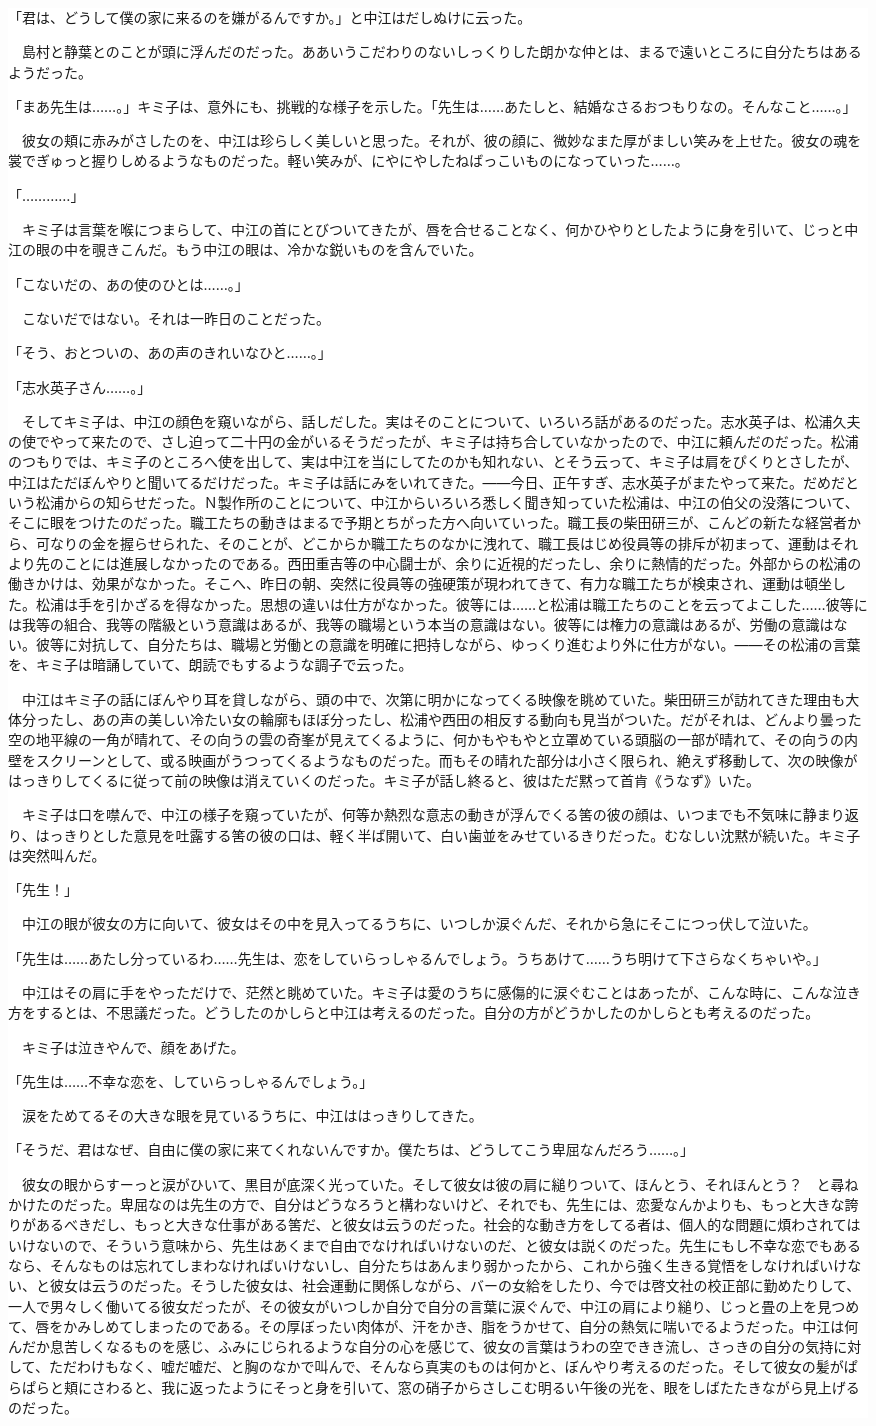 「君は、どうして僕の家に来るのを嫌がるんですか。」と中江はだしぬけに云った。

　島村と静葉とのことが頭に浮んだのだった。ああいうこだわりのないしっくりした朗かな仲とは、まるで遠いところに自分たちはあるようだった。

「まあ先生は……。」キミ子は、意外にも、挑戦的な様子を示した。「先生は……あたしと、結婚なさるおつもりなの。そんなこと……。」

　彼女の頬に赤みがさしたのを、中江は珍らしく美しいと思った。それが、彼の顔に、微妙なまた厚がましい笑みを上せた。彼女の魂を裳でぎゅっと握りしめるようなものだった。軽い笑みが、にやにやしたねばっこいものになっていった……。

「…………」

　キミ子は言葉を喉につまらして、中江の首にとびついてきたが、唇を合せることなく、何かひやりとしたように身を引いて、じっと中江の眼の中を覗きこんだ。もう中江の眼は、冷かな鋭いものを含んでいた。

「こないだの、あの使のひとは……。」

　こないだではない。それは一昨日のことだった。

「そう、おとついの、あの声のきれいなひと……。」

「志水英子さん……。」

　そしてキミ子は、中江の顔色を窺いながら、話しだした。実はそのことについて、いろいろ話があるのだった。志水英子は、松浦久夫の使でやって来たので、さし迫って二十円の金がいるそうだったが、キミ子は持ち合していなかったので、中江に頼んだのだった。松浦のつもりでは、キミ子のところへ使を出して、実は中江を当にしてたのかも知れない、とそう云って、キミ子は肩をぴくりとさしたが、中江はただぼんやりと聞いてるだけだった。キミ子は話にみをいれてきた。――今日、正午すぎ、志水英子がまたやって来た。だめだという松浦からの知らせだった。Ｎ製作所のことについて、中江からいろいろ悉しく聞き知っていた松浦は、中江の伯父の没落について、そこに眼をつけたのだった。職工たちの動きはまるで予期とちがった方へ向いていった。職工長の柴田研三が、こんどの新たな経営者から、可なりの金を握らせられた、そのことが、どこからか職工たちのなかに洩れて、職工長はじめ役員等の排斥が初まって、運動はそれより先のことには進展しなかったのである。西田重吉等の中心闘士が、余りに近視的だったし、余りに熱情的だった。外部からの松浦の働きかけは、効果がなかった。そこへ、昨日の朝、突然に役員等の強硬策が現われてきて、有力な職工たちが検束され、運動は頓坐した。松浦は手を引かざるを得なかった。思想の違いは仕方がなかった。彼等には……と松浦は職工たちのことを云ってよこした……彼等には我等の組合、我等の階級という意識はあるが、我等の職場という本当の意識はない。彼等には権力の意識はあるが、労働の意識はない。彼等に対抗して、自分たちは、職場と労働との意識を明確に把持しながら、ゆっくり進むより外に仕方がない。――その松浦の言葉を、キミ子は暗誦していて、朗読でもするような調子で云った。

　中江はキミ子の話にぼんやり耳を貸しながら、頭の中で、次第に明かになってくる映像を眺めていた。柴田研三が訪れてきた理由も大体分ったし、あの声の美しい冷たい女の輪廓もほぼ分ったし、松浦や西田の相反する動向も見当がついた。だがそれは、どんより曇った空の地平線の一角が晴れて、その向うの雲の奇峯が見えてくるように、何かもやもやと立罩めている頭脳の一部が晴れて、その向うの内壁をスクリーンとして、或る映画がうつってくるようなものだった。而もその晴れた部分は小さく限られ、絶えず移動して、次の映像がはっきりしてくるに従って前の映像は消えていくのだった。キミ子が話し終ると、彼はただ黙って首肯《うなず》いた。

　キミ子は口を噤んで、中江の様子を窺っていたが、何等か熱烈な意志の動きが浮んでくる筈の彼の顔は、いつまでも不気味に静まり返り、はっきりとした意見を吐露する筈の彼の口は、軽く半ば開いて、白い歯並をみせているきりだった。むなしい沈黙が続いた。キミ子は突然叫んだ。

「先生！」

　中江の眼が彼女の方に向いて、彼女はその中を見入ってるうちに、いつしか涙ぐんだ、それから急にそこにつっ伏して泣いた。

「先生は……あたし分っているわ……先生は、恋をしていらっしゃるんでしょう。うちあけて……うち明けて下さらなくちゃいや。」

　中江はその肩に手をやっただけで、茫然と眺めていた。キミ子は愛のうちに感傷的に涙ぐむことはあったが、こんな時に、こんな泣き方をするとは、不思議だった。どうしたのかしらと中江は考えるのだった。自分の方がどうかしたのかしらとも考えるのだった。

　キミ子は泣きやんで、顔をあげた。

「先生は……不幸な恋を、していらっしゃるんでしょう。」

　涙をためてるその大きな眼を見ているうちに、中江ははっきりしてきた。

「そうだ、君はなぜ、自由に僕の家に来てくれないんですか。僕たちは、どうしてこう卑屈なんだろう……。」

　彼女の眼からすーっと涙がひいて、黒目が底深く光っていた。そして彼女は彼の肩に縋りついて、ほんとう、それほんとう？　と尋ねかけたのだった。卑屈なのは先生の方で、自分はどうなろうと構わないけど、それでも、先生には、恋愛なんかよりも、もっと大きな誇りがあるべきだし、もっと大きな仕事がある筈だ、と彼女は云うのだった。社会的な動き方をしてる者は、個人的な問題に煩わされてはいけないので、そういう意味から、先生はあくまで自由でなければいけないのだ、と彼女は説くのだった。先生にもし不幸な恋でもあるなら、そんなものは忘れてしまわなければいけないし、自分たちはあんまり弱かったから、これから強く生きる覚悟をしなければいけない、と彼女は云うのだった。そうした彼女は、社会運動に関係しながら、バーの女給をしたり、今では啓文社の校正部に勤めたりして、一人で男々しく働いてる彼女だったが、その彼女がいつしか自分で自分の言葉に涙ぐんで、中江の肩により縋り、じっと畳の上を見つめて、唇をかみしめてしまったのである。その厚ぼったい肉体が、汗をかき、脂をうかせて、自分の熱気に喘いでるようだった。中江は何んだか息苦しくなるものを感じ、ふみにじられるような自分の心を感じて、彼女の言葉はうわの空できき流し、さっきの自分の気持に対して、ただわけもなく、嘘だ嘘だ、と胸のなかで叫んで、そんなら真実のものは何かと、ぼんやり考えるのだった。そして彼女の髪がぱらぱらと頬にさわると、我に返ったようにそっと身を引いて、窓の硝子からさしこむ明るい午後の光を、眼をしばたたきながら見上げるのだった。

####################

Reproduce each entry exactly as written, but leave out the images.

Completed exercise:
 「君は、どうして僕の家に来るのを嫌がるんですか。」と中江はだしぬけに云った。

　島村と静葉とのことが頭に浮んだのだった。ああいうこだわりのないしっくりした朗かな仲とは、まるで遠いところに自分たちはあるようだった。

「まあ先生は……。」キミ子は、意外にも、挑戦的な様子を示した。「先生は……あたしと、結婚なさるおつもりなの。そんなこと……。」

　彼女の頬に赤みがさしたのを、中江は珍らしく美しいと思った。それが、彼の顔に、微妙なまた厚がましい笑みを上せた。彼女の魂を裳でぎゅっと握りしめるようなものだった。軽い笑みが、にやにやしたねばっこいものになっていった……。

「…………」

　キミ子は言葉を喉につまらして、中江の首にとびついてきたが、唇を合せることなく、何かひやりとしたように身を引いて、じっと中江の眼の中を覗きこんだ。もう中江の眼は、冷かな鋭いものを含んでいた。

「こないだの、あの使のひとは……。」

　こないだではない。それは一昨日のことだった。

「そう、おとついの、あの声のきれいなひと……。」

「志水英子さん……。」

　そしてキミ子は、中江の顔色を窺いながら、話しだした。実はそのことについて、いろいろ話があるのだった。志水英子は、松浦久夫の使でやって来たので、さし迫って二十円の金がいるそうだったが、キミ子は持ち合していなかったので、中江に頼んだのだった。松浦のつもりでは、キミ子のところへ使を出して、実は中江を当にしてたのかも知れない、とそう云って、キミ子は肩をぴくりとさしたが、中江はただぼんやりと聞いてるだけだった。キミ子は話にみをいれてきた。――今日、正午すぎ、志水英子がまたやって来た。だめだという松浦からの知らせだった。Ｎ製作所のことについて、中江からいろいろ悉しく聞き知っていた松浦は、中江の伯父の没落について、そこに眼をつけたのだった。職工たちの動きはまるで予期とちがった方へ向いていった。職工長の柴田研三が、こんどの新たな経営者から、可なりの金を握らせられた、そのことが、どこからか職工たちのなかに洩れて、職工長はじめ役員等の排斥が初まって、運動はそれより先のことには進展しなかったのである。西田重吉等の中心闘士が、余りに近視的だったし、余りに熱情的だった。外部からの松浦の働きかけは、効果がなかった。そこへ、昨日の朝、突然に役員等の強硬策が現われてきて、有力な職工たちが検束され、運動は頓坐した。松浦は手を引かざるを得なかった。思想の違いは仕方がなかった。彼等には……と松浦は職工たちのことを云ってよこした……彼等には我等の組合、我等の階級という意識はあるが、我等の職場という本当の意識はない。彼等には権力の意識はあるが、労働の意識はない。彼等に対抗して、自分たちは、職場と労働との意識を明確に把持しながら、ゆっくり進むより外に仕方がない。――その松浦の言葉を、キミ子は暗誦していて、朗読でもするような調子で云った。

　中江はキミ子の話にぼんやり耳を貸しながら、頭の中で、次第に明かになってくる映像を眺めていた。柴田研三が訪れてきた理由も大体分ったし、あの声の美しい冷たい女の輪廓もほぼ分ったし、松浦や西田の相反する動向も見当がついた。だがそれは、どんより曇った空の地平線の一角が晴れて、その向うの雲の奇峯が見えてくるように、何かもやもやと立罩めている頭脳の一部が晴れて、その向うの内壁をスクリーンとして、或る映画がうつってくるようなものだった。而もその晴れた部分は小さく限られ、絶えず移動して、次の映像がはっきりしてくるに従って前の映像は消えていくのだった。キミ子が話し終ると、彼はただ黙って首肯《うなず》いた。

　キミ子は口を噤んで、中江の様子を窺っていたが、何等か熱烈な意志の動きが浮んでくる筈の彼の顔は、いつまでも不気味に静まり返り、はっきりとした意見を吐露する筈の彼の口は、軽く半ば開いて、白い歯並をみせているきりだった。むなしい沈黙が続いた。キミ子は突然叫んだ。

「先生！」

　中江の眼が彼女の方に向いて、彼女はその中を見入ってるうちに、いつしか涙ぐんだ、それから急にそこにつっ伏して泣いた。

「先生は……あたし分っているわ……先生は、恋をしていらっしゃるんでしょう。うちあけて……うち明けて下さらなくちゃいや。」

　中江はその肩に手をやっただけで、茫然と眺めていた。キミ子は愛のうちに感傷的に涙ぐむことはあったが、こんな時に、こんな泣き方をするとは、不思議だった。どうしたのかしらと中江は考えるのだった。自分の方がどうかしたのかしらとも考えるのだった。

　キミ子は泣きやんで、顔をあげた。

「先生は……不幸な恋を、していらっしゃるんでしょう。」

　涙をためてるその大きな眼を見ているうちに、中江ははっきりしてきた。

「そうだ、君はなぜ、自由に僕の家に来てくれないんですか。僕たちは、どうしてこう卑屈なんだろう……。」

　彼女の眼からすーっと涙がひいて、黒目が底深く光っていた。そして彼女は彼の肩に縋りついて、ほんとう、それほんとう？　と尋ねかけたのだった。卑屈なのは先生の方で、自分はどうなろうと構わないけど、それでも、先生には、恋愛なんかよりも、もっと大きな誇りがあるべきだし、もっと大きな仕事がある筈だ、と彼女は云うのだった。社会的な動き方をしてる者は、個人的な問題に煩わされてはいけないので、そういう意味から、先生はあくまで自由でなければいけないのだ、と彼女は説くのだった。先生にもし不幸な恋でもあるなら、そんなものは忘れてしまわなければいけないし、自分たちはあんまり弱かったから、これから強く生きる覚悟をしなければいけない、と彼女は云うのだった。そうした彼女は、社会運動に関係しながら、バーの女給をしたり、今では啓文社の校正部に勤めたりして、一人で男々しく働いてる彼女だったが、その彼女がいつしか自分で自分の言葉に涙ぐんで、中江の肩により縋り、じっと畳の上を見つめて、唇をかみしめてしまったのである。その厚ぼったい肉体が、汗をかき、脂をうかせて、自分の熱気に喘いでるようだった。中江は何んだか息苦しくなるものを感じ、ふみにじられるような自分の心を感じて、彼女の言葉はうわの空できき流し、さっきの自分の気持に対して、ただわけもなく、嘘だ嘘だ、と胸のなかで叫んで、そんなら真実のものは何かと、ぼんやり考えるのだった。そして彼女の髪がぱらぱらと頬にさわると、我に返ったようにそっと身を引いて、窓の硝子からさしこむ明るい午後の光を、眼をしばたたきながら見上げるのだった。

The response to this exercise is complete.